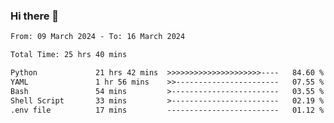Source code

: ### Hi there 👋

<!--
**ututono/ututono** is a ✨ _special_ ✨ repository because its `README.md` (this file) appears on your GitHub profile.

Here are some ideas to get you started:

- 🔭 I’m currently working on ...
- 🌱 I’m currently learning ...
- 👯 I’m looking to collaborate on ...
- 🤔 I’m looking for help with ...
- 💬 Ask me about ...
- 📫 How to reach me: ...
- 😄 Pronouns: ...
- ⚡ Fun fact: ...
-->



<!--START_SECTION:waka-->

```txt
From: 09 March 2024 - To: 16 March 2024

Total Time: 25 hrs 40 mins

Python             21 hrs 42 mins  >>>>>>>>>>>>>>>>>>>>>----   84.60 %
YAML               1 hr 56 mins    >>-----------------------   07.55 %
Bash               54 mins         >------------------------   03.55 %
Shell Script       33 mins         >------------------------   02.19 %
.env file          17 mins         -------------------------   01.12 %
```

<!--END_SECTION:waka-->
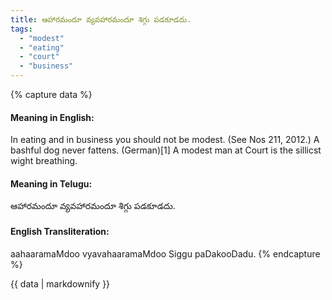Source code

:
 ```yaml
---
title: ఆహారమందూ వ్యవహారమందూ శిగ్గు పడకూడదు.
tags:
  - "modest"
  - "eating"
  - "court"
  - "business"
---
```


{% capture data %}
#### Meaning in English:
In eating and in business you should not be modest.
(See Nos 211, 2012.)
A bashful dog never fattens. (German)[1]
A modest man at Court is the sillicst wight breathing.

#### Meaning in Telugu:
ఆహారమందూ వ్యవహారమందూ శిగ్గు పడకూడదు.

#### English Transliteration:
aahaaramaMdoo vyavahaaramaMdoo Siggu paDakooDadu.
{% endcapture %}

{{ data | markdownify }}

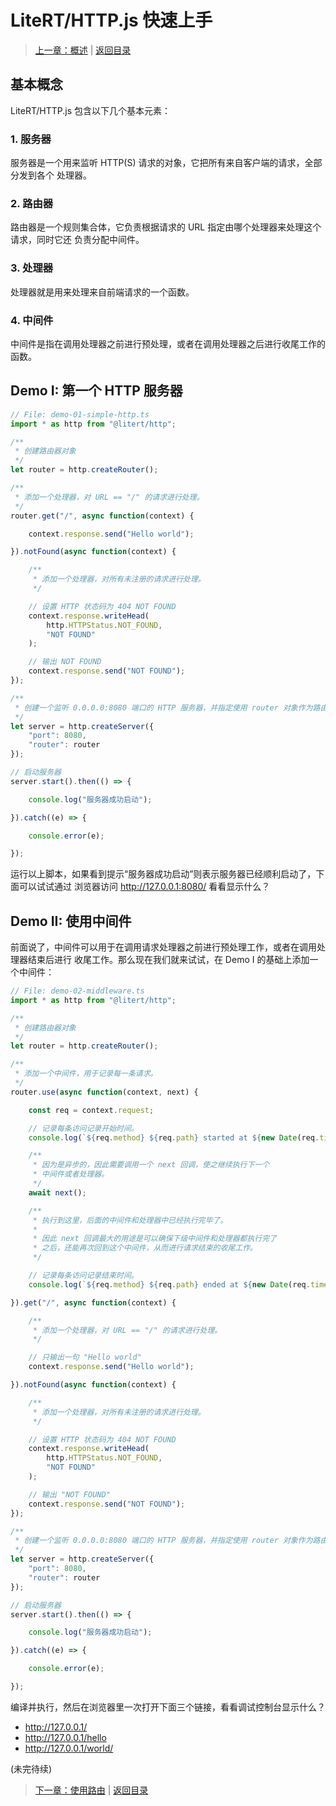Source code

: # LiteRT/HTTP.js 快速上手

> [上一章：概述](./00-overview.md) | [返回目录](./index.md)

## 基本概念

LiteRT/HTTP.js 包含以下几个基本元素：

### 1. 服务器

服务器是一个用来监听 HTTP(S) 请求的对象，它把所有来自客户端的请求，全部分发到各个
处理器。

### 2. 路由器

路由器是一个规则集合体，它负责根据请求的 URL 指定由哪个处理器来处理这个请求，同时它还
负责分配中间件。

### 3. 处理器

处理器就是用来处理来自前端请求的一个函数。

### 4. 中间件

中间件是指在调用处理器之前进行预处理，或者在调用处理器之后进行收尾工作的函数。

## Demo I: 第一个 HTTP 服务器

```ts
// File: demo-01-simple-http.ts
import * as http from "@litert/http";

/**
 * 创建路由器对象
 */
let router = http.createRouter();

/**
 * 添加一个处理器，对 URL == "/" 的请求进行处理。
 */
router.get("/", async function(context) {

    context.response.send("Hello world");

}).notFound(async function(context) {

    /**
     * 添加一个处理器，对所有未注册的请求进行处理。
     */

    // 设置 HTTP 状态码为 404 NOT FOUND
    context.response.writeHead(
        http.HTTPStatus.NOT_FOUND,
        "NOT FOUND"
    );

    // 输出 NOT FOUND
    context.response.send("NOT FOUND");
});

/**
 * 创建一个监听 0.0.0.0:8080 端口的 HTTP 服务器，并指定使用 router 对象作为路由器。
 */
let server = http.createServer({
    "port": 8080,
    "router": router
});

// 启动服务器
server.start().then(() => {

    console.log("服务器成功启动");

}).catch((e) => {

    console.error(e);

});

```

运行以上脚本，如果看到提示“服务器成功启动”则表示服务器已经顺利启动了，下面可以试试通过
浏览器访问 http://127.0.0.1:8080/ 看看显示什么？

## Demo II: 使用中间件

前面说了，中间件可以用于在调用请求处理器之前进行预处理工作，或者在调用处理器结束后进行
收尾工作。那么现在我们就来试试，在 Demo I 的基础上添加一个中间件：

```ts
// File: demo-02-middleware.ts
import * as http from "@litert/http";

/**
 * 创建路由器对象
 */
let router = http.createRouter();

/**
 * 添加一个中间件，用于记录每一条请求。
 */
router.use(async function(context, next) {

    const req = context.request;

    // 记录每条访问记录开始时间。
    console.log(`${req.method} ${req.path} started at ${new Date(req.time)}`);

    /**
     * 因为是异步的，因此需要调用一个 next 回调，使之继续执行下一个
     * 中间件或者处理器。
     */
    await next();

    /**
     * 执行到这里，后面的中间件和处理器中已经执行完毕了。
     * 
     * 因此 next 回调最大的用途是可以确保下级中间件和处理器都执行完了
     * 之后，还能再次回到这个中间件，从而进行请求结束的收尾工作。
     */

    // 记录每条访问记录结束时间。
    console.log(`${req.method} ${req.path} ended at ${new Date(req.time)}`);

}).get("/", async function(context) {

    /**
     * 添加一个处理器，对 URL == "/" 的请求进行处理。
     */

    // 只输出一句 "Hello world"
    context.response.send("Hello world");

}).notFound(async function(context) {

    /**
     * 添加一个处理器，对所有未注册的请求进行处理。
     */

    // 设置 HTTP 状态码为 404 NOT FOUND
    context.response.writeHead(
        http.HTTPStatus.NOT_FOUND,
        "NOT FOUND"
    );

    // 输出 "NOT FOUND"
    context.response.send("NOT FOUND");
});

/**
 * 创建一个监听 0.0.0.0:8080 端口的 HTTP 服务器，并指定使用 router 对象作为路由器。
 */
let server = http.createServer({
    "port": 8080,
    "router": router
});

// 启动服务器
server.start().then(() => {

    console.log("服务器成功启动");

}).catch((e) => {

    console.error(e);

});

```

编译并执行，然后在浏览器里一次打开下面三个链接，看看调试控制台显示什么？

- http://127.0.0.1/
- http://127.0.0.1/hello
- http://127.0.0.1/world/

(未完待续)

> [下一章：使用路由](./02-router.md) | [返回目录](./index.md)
+++
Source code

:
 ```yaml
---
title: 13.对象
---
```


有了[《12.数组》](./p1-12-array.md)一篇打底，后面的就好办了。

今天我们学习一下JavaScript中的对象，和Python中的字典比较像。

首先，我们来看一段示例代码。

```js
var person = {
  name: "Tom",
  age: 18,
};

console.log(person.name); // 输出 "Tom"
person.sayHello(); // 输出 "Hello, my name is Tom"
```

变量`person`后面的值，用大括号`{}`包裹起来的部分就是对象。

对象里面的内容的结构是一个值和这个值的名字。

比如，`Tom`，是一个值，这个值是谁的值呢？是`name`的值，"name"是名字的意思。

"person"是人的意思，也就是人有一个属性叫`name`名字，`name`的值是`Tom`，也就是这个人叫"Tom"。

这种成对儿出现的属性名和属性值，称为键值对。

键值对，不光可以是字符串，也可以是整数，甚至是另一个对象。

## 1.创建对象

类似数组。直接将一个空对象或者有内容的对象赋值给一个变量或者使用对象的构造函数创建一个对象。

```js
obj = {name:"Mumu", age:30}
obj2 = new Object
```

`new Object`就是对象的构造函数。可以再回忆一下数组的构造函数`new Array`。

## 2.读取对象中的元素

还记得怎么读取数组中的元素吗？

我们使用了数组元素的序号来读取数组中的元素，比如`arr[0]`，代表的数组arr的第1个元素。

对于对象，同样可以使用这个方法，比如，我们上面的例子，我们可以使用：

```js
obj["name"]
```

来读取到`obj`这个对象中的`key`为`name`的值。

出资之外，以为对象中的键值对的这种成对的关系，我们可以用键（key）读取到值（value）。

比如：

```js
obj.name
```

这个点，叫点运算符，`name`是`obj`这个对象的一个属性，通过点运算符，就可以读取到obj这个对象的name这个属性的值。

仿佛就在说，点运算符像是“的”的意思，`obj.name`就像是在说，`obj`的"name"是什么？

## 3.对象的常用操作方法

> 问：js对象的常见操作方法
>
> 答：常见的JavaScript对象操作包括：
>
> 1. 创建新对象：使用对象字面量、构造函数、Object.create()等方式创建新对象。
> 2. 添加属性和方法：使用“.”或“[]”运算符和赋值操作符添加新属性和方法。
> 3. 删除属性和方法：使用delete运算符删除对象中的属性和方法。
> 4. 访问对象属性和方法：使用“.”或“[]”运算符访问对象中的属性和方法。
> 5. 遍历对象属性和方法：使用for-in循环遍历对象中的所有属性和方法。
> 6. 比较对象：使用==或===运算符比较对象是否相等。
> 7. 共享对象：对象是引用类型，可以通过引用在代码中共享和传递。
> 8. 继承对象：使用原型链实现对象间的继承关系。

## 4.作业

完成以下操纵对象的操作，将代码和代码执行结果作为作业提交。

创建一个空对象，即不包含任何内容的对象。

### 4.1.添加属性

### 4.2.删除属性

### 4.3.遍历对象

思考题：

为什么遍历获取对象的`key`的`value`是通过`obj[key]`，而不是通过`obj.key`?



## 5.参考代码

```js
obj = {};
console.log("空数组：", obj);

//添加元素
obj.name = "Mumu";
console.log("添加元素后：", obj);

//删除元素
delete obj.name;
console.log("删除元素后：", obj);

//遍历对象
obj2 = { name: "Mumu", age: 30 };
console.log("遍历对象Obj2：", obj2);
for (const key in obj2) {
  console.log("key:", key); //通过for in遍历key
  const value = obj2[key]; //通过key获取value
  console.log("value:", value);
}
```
+++
▶ _ASSIGNED TASK_
Search the data for "async". Copy every line that has it.

▶ _THE COMPLETED TASK_
router.get("/", async function(context) {
}).notFound(async function(context) {
router.use(async function(context, next) {
}).get("/", async function(context) {
}).notFound(async function(context) {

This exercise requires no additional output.